ABOUT THIS TASK: Where the data below begins, start retyping exactly, and end on the line with "当我们把数据缓存到本地内存中之后，就极大的减少了对于 Redis 的访问。", which is included; no picture goes in.

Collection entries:
-*-*-

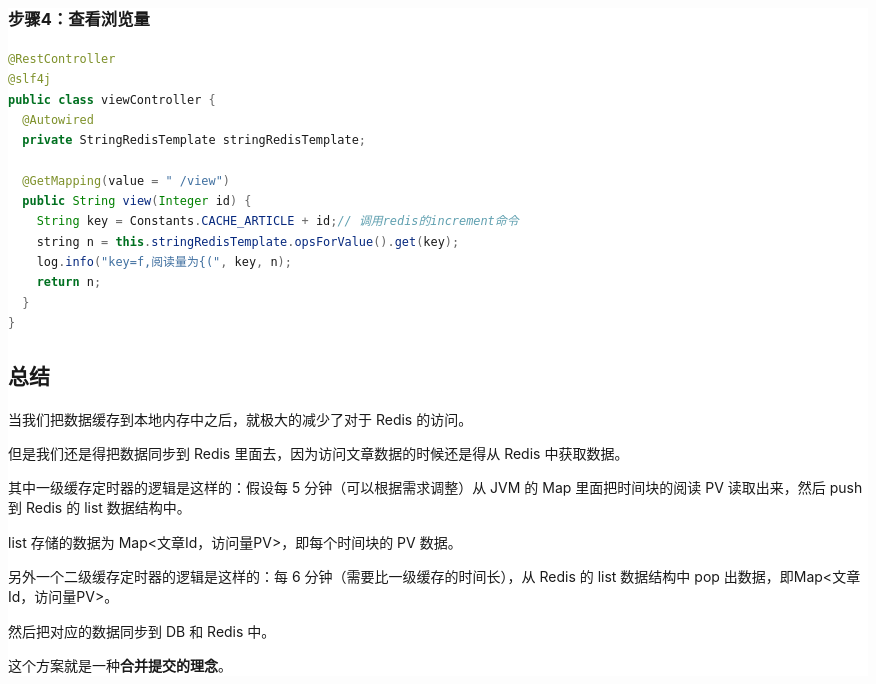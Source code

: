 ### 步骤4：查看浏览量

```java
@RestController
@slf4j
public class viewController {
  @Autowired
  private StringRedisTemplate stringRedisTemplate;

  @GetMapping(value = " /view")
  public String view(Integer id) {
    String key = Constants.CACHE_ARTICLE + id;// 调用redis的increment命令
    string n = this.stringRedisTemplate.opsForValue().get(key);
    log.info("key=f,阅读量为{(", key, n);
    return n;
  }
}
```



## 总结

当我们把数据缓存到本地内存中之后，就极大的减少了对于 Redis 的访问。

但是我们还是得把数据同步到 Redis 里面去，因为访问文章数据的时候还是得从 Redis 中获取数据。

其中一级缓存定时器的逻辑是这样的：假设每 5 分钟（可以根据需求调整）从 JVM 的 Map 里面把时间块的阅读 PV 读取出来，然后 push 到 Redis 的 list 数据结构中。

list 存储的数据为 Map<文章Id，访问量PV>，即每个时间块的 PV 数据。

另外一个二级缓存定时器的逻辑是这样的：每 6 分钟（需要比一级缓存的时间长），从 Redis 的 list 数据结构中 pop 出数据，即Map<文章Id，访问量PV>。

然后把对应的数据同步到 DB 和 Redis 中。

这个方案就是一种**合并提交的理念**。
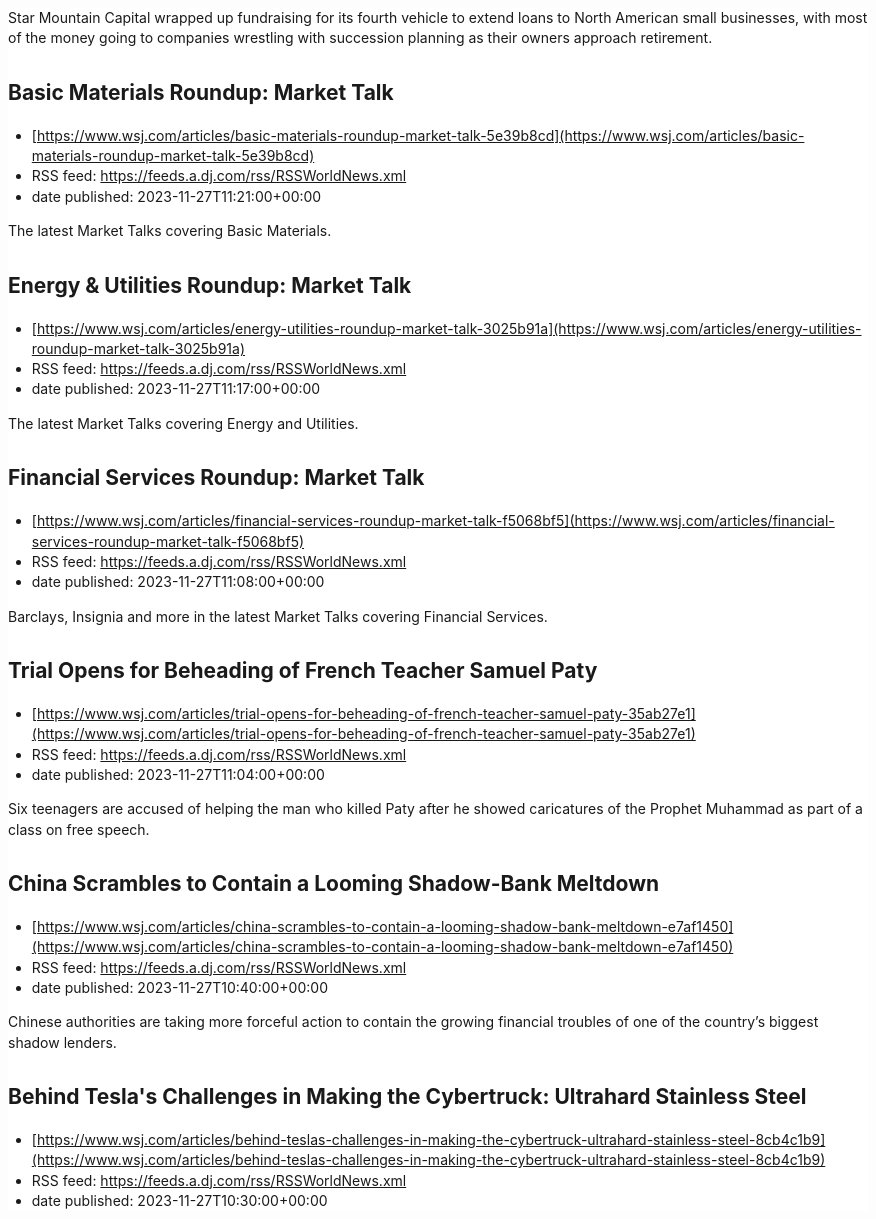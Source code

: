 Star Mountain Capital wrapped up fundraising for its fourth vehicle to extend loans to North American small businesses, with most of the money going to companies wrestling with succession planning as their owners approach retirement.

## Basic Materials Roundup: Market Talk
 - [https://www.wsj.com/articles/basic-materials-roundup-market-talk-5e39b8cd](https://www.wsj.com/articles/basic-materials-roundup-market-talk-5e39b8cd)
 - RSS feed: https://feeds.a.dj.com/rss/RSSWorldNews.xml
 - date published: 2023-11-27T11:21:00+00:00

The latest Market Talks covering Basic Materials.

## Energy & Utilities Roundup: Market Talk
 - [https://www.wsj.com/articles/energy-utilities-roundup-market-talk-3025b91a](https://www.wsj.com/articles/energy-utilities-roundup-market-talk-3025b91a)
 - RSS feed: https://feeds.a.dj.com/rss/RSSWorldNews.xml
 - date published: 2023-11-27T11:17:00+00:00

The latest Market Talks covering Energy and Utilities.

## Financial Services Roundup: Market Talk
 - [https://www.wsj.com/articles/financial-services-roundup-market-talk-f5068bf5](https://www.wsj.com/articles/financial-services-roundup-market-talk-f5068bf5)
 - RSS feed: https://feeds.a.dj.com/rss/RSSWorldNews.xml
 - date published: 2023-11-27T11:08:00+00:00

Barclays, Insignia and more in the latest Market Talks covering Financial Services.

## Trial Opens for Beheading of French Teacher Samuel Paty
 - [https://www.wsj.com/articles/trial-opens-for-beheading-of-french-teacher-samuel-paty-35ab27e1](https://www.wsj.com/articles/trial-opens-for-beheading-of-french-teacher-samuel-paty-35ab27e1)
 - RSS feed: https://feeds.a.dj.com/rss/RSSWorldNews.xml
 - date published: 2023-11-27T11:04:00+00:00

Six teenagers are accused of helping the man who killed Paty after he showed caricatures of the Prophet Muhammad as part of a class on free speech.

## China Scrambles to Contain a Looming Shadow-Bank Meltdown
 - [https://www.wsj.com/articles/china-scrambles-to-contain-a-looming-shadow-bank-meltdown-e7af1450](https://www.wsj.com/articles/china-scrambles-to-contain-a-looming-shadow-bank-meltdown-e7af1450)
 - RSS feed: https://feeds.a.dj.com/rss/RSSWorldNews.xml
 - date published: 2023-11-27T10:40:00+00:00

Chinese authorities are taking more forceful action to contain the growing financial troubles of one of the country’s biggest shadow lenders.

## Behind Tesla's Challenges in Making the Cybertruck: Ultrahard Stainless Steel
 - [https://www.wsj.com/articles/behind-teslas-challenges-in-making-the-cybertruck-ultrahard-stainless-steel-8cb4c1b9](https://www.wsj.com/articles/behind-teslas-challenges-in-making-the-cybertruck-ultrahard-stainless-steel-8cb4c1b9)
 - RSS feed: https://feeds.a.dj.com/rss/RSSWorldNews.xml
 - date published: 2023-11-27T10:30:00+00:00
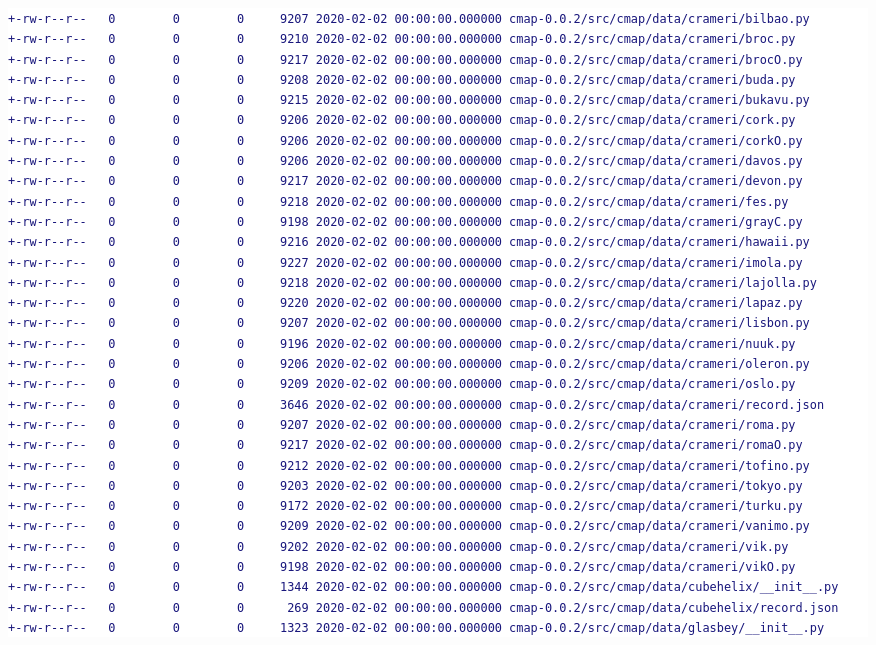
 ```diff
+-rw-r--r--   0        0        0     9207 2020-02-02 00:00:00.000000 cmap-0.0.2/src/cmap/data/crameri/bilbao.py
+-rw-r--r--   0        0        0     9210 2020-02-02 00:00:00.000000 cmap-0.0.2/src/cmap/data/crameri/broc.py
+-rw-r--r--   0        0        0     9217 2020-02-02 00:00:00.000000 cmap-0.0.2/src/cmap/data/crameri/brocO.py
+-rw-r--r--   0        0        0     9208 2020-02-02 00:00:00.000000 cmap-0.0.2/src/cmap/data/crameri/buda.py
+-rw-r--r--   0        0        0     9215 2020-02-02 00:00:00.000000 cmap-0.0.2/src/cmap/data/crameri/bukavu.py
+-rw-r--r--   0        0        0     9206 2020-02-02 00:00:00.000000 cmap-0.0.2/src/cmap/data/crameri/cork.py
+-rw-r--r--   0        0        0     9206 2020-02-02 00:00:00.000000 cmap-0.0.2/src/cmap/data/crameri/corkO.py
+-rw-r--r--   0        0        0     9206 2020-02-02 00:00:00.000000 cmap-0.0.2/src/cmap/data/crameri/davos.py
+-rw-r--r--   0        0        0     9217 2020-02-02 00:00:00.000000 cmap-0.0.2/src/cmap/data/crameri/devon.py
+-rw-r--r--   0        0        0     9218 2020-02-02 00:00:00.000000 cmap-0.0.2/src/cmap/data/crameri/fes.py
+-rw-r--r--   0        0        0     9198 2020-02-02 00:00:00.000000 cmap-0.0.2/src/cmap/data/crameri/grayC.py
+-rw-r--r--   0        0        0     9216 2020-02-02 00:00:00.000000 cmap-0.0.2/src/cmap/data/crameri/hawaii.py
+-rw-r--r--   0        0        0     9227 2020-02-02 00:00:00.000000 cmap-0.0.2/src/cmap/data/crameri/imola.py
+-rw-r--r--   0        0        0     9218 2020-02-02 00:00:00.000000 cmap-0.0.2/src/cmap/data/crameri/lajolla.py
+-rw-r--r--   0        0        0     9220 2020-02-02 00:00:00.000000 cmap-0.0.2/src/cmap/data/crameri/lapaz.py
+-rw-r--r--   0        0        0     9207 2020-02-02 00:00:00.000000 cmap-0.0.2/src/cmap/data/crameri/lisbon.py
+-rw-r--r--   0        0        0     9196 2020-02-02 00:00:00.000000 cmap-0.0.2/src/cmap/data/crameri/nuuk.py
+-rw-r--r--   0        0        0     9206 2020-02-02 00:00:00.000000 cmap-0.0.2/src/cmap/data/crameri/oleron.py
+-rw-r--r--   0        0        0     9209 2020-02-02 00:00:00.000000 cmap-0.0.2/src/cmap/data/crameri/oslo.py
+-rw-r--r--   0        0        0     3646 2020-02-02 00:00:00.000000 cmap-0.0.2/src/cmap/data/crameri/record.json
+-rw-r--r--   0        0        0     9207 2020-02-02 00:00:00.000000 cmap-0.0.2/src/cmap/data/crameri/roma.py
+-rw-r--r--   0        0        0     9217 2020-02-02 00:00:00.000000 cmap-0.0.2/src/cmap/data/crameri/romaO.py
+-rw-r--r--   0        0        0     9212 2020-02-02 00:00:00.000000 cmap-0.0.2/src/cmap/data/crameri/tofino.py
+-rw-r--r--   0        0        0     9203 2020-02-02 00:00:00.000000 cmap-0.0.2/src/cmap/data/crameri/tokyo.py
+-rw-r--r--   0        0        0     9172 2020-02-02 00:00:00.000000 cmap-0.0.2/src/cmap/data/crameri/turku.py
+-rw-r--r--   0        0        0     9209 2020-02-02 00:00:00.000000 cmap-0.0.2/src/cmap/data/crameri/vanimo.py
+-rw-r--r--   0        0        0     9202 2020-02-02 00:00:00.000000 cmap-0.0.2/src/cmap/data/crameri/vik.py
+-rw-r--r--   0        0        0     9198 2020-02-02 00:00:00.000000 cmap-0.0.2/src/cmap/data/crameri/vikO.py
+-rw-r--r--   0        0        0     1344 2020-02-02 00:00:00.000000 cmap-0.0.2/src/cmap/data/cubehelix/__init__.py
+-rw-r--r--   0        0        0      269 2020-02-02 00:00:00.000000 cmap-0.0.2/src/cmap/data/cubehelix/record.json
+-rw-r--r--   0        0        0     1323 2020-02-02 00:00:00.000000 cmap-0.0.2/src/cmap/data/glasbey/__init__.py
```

-*-*-

WRITTEN ANSWER:
Source code

: ### 步骤4：查看浏览量

```java
@RestController
@slf4j
public class viewController {
  @Autowired
  private StringRedisTemplate stringRedisTemplate;

  @GetMapping(value = " /view")
  public String view(Integer id) {
    String key = Constants.CACHE_ARTICLE + id;// 调用redis的increment命令
    string n = this.stringRedisTemplate.opsForValue().get(key);
    log.info("key=f,阅读量为{(", key, n);
    return n;
  }
}
```



## 总结

当我们把数据缓存到本地内存中之后，就极大的减少了对于 Redis 的访问。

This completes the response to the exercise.